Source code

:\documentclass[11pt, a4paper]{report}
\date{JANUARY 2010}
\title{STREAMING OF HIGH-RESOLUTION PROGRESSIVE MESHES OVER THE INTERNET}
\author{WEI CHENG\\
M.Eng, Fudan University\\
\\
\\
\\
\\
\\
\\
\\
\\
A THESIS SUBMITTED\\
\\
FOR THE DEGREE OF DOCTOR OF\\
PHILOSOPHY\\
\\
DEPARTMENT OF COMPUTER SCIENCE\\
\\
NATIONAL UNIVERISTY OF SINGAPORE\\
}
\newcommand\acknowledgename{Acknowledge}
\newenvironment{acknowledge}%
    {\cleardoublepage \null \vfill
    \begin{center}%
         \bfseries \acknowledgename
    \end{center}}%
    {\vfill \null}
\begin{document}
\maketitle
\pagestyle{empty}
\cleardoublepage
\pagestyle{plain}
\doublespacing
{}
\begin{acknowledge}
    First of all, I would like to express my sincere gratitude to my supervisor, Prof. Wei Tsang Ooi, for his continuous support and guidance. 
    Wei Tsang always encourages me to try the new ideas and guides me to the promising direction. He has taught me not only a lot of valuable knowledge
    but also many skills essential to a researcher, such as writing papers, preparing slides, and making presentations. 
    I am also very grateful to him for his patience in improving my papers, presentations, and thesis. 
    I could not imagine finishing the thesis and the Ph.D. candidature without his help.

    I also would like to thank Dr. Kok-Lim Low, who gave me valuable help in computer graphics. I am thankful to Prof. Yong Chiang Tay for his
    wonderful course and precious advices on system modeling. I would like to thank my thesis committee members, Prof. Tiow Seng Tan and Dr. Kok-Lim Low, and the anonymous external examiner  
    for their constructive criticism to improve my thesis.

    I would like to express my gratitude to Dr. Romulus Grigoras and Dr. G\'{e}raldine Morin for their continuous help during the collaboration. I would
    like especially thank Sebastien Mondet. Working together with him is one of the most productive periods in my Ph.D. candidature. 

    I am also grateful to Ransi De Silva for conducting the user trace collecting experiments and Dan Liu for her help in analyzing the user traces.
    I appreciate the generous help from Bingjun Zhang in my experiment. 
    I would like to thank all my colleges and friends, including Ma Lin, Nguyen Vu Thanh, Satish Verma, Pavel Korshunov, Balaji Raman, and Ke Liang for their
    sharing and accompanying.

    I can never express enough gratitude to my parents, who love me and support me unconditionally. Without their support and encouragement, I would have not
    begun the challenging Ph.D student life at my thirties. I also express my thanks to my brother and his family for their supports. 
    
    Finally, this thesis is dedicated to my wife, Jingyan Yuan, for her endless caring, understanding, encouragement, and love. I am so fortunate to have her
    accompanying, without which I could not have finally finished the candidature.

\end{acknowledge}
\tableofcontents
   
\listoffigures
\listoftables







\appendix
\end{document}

--

About this task: Write out the whole listing again, keeping every character as it is.

Task solution:
Source code

:\documentclass[11pt, a4paper]{report}
\date{JANUARY 2010}
\title{STREAMING OF HIGH-RESOLUTION PROGRESSIVE MESHES OVER THE INTERNET}
\author{WEI CHENG\\
M.Eng, Fudan University\\
\\
\\
\\
\\
\\
\\
\\
\\
A THESIS SUBMITTED\\
\\
FOR THE DEGREE OF DOCTOR OF\\
PHILOSOPHY\\
\\
DEPARTMENT OF COMPUTER SCIENCE\\
\\
NATIONAL UNIVERISTY OF SINGAPORE\\
}
\newcommand\acknowledgename{Acknowledge}
\newenvironment{acknowledge}%
    {\cleardoublepage \null \vfill
    \begin{center}%
         \bfseries \acknowledgename
    \end{center}}%
    {\vfill \null}
\begin{document}
\maketitle
\pagestyle{empty}
\cleardoublepage
\pagestyle{plain}
\doublespacing
{}
\begin{acknowledge}
    First of all, I would like to express my sincere gratitude to my supervisor, Prof. Wei Tsang Ooi, for his continuous support and guidance. 
    Wei Tsang always encourages me to try the new ideas and guides me to the promising direction. He has taught me not only a lot of valuable knowledge
    but also many skills essential to a researcher, such as writing papers, preparing slides, and making presentations. 
    I am also very grateful to him for his patience in improving my papers, presentations, and thesis. 
    I could not imagine finishing the thesis and the Ph.D. candidature without his help.

    I also would like to thank Dr. Kok-Lim Low, who gave me valuable help in computer graphics. I am thankful to Prof. Yong Chiang Tay for his
    wonderful course and precious advices on system modeling. I would like to thank my thesis committee members, Prof. Tiow Seng Tan and Dr. Kok-Lim Low, and the anonymous external examiner  
    for their constructive criticism to improve my thesis.

    I would like to express my gratitude to Dr. Romulus Grigoras and Dr. G\'{e}raldine Morin for their continuous help during the collaboration. I would
    like especially thank Sebastien Mondet. Working together with him is one of the most productive periods in my Ph.D. candidature. 

    I am also grateful to Ransi De Silva for conducting the user trace collecting experiments and Dan Liu for her help in analyzing the user traces.
    I appreciate the generous help from Bingjun Zhang in my experiment. 
    I would like to thank all my colleges and friends, including Ma Lin, Nguyen Vu Thanh, Satish Verma, Pavel Korshunov, Balaji Raman, and Ke Liang for their
    sharing and accompanying.

    I can never express enough gratitude to my parents, who love me and support me unconditionally. Without their support and encouragement, I would have not
    begun the challenging Ph.D student life at my thirties. I also express my thanks to my brother and his family for their supports. 
    
    Finally, this thesis is dedicated to my wife, Jingyan Yuan, for her endless caring, understanding, encouragement, and love. I am so fortunate to have her
    accompanying, without which I could not have finally finished the candidature.

\end{acknowledge}
\tableofcontents
   
\listoffigures
\listoftables







\appendix
\end{document}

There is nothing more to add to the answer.